**WHAT THE TASK REQUIRES:** In the records below, find the line with "outcomes conditioned on" and the line with "are independent random". Print both exactly, along with every line between them, and no other line.

(Source texts of formatted documents)
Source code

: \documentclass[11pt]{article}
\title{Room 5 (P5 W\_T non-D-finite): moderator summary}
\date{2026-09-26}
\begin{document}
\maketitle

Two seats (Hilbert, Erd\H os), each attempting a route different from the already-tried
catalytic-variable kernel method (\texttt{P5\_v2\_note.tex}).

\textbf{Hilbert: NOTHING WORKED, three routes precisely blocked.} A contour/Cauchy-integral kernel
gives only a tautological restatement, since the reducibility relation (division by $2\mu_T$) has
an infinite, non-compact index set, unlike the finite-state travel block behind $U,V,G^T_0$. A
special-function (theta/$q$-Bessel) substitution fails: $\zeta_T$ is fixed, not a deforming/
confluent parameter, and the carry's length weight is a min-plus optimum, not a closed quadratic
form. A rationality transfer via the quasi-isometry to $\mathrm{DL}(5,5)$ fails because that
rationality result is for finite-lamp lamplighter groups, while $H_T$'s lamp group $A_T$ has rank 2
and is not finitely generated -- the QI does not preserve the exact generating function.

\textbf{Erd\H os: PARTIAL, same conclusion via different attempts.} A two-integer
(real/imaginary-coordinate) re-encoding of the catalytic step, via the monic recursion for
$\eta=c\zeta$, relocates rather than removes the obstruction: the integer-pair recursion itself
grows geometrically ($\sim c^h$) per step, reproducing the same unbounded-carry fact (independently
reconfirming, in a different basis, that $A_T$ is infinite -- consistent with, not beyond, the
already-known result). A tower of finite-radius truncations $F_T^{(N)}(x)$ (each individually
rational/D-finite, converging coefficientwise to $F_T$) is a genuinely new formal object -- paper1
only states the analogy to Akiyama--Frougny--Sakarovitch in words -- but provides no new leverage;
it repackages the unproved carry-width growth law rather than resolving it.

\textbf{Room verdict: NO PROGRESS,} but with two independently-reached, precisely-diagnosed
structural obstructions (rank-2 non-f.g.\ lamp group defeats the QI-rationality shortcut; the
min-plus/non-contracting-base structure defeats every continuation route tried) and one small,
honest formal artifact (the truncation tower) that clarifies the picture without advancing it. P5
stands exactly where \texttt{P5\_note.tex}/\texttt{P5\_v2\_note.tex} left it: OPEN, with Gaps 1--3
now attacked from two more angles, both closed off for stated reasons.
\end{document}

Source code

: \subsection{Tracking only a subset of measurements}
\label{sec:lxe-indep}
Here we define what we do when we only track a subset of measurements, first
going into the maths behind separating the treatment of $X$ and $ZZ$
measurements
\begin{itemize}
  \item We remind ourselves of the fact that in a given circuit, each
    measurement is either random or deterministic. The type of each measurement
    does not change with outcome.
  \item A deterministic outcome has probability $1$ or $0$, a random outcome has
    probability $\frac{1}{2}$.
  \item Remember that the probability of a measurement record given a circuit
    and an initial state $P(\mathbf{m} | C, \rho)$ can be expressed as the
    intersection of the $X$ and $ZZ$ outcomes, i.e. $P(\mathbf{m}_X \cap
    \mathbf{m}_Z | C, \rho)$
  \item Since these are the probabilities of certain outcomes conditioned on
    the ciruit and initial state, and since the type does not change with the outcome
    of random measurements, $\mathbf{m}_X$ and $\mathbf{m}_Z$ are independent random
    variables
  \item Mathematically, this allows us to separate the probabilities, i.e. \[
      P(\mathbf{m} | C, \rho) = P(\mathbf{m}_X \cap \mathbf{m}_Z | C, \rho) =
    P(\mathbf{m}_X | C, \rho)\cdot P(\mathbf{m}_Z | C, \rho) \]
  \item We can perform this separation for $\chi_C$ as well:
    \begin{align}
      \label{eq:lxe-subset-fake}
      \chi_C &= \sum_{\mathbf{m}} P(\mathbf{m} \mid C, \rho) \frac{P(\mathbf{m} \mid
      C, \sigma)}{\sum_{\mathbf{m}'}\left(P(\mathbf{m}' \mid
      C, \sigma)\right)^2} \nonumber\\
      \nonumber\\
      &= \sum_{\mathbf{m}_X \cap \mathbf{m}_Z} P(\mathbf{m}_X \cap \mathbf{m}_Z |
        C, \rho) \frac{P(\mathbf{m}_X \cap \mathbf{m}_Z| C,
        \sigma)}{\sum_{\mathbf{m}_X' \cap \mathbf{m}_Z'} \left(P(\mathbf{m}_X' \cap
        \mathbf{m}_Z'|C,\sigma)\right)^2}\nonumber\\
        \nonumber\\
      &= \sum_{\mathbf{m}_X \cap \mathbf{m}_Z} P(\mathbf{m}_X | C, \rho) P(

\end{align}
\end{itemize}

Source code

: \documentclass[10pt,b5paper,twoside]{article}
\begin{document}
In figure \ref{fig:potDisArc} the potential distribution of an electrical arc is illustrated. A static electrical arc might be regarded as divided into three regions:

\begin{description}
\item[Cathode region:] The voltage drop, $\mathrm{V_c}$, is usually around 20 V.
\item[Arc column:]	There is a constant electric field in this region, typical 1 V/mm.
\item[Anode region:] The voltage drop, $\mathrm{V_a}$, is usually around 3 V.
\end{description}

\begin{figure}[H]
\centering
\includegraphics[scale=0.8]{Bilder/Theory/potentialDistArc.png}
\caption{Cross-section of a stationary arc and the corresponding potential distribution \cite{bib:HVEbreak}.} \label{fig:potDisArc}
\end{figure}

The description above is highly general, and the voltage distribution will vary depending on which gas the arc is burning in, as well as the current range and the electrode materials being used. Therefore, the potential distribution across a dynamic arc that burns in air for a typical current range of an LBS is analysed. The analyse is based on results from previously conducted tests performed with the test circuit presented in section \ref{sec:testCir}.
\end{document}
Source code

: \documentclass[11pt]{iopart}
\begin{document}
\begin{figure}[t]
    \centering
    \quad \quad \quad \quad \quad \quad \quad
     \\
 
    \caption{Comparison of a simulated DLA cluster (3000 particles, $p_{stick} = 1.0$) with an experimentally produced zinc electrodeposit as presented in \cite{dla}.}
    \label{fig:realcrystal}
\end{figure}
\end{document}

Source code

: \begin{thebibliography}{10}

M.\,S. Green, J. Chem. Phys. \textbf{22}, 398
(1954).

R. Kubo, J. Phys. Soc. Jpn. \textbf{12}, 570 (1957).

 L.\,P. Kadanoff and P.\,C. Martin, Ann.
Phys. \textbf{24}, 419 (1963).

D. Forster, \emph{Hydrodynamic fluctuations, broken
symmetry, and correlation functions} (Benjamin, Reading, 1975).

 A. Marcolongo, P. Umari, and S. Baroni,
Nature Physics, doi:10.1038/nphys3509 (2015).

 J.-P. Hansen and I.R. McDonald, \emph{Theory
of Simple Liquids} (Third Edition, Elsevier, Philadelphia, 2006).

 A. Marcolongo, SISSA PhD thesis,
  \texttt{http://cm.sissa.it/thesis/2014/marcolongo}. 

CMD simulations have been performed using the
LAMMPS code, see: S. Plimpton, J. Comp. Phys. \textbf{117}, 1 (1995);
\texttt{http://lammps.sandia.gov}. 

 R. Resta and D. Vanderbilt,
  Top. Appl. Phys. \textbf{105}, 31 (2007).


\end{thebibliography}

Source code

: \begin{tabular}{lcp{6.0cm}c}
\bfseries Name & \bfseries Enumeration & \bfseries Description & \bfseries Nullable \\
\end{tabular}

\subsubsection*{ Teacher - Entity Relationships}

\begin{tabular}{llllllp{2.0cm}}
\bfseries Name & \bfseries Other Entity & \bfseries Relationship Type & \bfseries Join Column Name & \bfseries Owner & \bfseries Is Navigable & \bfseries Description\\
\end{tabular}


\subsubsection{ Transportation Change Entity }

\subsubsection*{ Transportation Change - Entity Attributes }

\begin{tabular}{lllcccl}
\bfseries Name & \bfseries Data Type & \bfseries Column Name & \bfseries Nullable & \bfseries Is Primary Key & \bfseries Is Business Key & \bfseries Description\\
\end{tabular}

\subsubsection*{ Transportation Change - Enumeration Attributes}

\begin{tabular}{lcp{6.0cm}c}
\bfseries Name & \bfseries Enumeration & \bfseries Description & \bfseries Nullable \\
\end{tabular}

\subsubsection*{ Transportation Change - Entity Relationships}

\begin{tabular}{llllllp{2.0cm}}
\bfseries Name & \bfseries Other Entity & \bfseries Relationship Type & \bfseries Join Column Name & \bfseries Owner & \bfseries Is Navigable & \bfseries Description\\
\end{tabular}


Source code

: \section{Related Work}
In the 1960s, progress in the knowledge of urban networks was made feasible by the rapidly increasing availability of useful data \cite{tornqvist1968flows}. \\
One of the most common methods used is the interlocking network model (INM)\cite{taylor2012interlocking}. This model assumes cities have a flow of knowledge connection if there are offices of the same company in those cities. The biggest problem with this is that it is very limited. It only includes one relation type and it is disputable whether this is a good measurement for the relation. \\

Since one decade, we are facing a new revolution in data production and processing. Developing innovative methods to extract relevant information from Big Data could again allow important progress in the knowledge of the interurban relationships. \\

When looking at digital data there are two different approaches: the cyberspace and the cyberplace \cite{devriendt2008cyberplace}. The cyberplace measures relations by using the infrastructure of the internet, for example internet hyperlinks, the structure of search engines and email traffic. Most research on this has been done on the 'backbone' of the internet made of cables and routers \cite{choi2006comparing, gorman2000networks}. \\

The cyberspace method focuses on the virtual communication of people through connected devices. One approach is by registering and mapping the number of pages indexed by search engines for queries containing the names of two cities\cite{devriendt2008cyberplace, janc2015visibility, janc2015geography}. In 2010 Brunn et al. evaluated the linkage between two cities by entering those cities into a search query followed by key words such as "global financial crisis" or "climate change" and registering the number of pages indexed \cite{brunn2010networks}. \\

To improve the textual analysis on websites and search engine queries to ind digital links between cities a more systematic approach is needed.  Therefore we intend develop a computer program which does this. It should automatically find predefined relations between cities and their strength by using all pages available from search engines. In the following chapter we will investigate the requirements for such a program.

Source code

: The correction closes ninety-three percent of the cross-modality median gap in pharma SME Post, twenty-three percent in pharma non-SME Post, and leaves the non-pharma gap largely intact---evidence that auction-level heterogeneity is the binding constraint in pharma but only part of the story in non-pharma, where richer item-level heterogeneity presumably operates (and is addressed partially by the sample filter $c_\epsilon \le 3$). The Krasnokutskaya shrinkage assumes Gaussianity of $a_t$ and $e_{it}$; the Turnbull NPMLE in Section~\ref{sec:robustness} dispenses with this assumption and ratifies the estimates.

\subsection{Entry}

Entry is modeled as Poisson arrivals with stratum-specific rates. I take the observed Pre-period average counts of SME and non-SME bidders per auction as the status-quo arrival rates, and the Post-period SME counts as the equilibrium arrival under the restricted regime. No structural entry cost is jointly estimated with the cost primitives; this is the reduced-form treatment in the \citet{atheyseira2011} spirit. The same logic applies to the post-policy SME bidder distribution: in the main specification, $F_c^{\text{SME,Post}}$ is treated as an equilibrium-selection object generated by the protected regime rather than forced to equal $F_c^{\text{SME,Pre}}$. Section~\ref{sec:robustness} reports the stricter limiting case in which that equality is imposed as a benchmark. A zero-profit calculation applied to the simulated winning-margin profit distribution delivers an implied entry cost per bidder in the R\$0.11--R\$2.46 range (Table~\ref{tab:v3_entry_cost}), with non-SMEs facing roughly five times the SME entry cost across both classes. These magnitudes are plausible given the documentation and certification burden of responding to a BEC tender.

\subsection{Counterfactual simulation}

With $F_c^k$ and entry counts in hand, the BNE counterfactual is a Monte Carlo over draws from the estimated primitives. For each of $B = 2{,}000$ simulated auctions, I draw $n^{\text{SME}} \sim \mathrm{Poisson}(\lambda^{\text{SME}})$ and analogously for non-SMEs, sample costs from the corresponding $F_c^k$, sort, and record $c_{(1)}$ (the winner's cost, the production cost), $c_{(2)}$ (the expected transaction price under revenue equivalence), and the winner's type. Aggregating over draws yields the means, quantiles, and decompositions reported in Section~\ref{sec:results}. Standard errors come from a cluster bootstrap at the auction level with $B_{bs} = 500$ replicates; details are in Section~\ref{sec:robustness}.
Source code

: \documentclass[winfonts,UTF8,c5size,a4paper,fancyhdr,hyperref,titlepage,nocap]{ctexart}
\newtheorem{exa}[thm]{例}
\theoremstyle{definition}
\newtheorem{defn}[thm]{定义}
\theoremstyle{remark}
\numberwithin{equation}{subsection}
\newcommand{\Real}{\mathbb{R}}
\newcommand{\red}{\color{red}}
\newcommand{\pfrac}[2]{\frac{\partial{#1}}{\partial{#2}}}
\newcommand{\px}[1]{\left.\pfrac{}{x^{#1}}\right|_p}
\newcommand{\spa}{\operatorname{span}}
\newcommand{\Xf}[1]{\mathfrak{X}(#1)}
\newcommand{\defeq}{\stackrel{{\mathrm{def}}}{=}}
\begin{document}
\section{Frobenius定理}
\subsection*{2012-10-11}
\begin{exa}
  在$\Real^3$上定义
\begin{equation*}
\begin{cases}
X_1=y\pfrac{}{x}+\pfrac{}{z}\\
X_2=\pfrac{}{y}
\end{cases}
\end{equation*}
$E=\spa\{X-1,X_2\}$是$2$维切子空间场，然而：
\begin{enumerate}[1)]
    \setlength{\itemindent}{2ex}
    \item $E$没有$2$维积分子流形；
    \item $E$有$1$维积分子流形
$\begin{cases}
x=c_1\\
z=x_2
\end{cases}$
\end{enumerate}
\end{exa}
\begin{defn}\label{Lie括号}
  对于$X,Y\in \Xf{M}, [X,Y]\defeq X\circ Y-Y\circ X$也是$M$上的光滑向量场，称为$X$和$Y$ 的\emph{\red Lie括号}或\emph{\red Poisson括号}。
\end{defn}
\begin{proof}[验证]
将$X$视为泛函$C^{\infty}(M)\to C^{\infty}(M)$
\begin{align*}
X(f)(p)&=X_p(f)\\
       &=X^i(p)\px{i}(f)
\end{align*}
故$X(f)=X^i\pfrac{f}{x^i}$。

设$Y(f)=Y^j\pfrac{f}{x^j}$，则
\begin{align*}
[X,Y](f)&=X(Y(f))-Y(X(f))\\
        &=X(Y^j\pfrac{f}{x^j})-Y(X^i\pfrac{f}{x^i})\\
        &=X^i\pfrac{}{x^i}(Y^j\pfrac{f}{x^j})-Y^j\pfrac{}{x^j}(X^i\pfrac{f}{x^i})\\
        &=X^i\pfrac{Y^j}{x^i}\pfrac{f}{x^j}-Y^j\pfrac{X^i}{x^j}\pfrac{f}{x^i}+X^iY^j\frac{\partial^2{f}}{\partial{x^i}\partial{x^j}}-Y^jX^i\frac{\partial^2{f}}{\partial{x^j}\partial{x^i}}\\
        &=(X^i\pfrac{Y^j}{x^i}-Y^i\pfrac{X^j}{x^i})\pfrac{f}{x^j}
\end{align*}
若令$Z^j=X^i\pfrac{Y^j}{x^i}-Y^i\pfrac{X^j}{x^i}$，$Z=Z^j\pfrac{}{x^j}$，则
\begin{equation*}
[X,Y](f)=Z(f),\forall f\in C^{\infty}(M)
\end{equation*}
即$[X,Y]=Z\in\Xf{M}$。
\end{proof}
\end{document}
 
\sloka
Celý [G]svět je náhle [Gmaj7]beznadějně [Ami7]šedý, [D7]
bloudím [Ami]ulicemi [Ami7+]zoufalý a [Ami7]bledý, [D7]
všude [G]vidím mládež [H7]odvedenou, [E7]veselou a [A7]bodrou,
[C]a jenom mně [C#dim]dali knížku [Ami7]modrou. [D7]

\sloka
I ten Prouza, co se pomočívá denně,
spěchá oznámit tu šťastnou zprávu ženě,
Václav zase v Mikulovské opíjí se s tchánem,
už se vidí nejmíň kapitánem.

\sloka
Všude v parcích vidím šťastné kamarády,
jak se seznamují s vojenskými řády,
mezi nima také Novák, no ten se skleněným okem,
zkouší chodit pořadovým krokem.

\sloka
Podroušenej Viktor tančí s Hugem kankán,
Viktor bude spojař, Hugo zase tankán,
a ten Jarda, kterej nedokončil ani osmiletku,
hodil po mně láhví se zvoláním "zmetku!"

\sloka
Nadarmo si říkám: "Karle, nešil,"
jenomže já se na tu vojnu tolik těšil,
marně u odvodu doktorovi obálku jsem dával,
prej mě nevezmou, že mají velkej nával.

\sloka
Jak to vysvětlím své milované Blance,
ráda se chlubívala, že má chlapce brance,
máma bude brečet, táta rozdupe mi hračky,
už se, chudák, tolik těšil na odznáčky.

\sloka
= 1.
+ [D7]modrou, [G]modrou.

**WRITTEN RESPONSE:**
  \item Since these are the probabilities of certain outcomes conditioned on
    the ciruit and initial state, and since the type does not change with the outcome
    of random measurements, $\mathbf{m}_X$ and $\mathbf{m}_Z$ are independent random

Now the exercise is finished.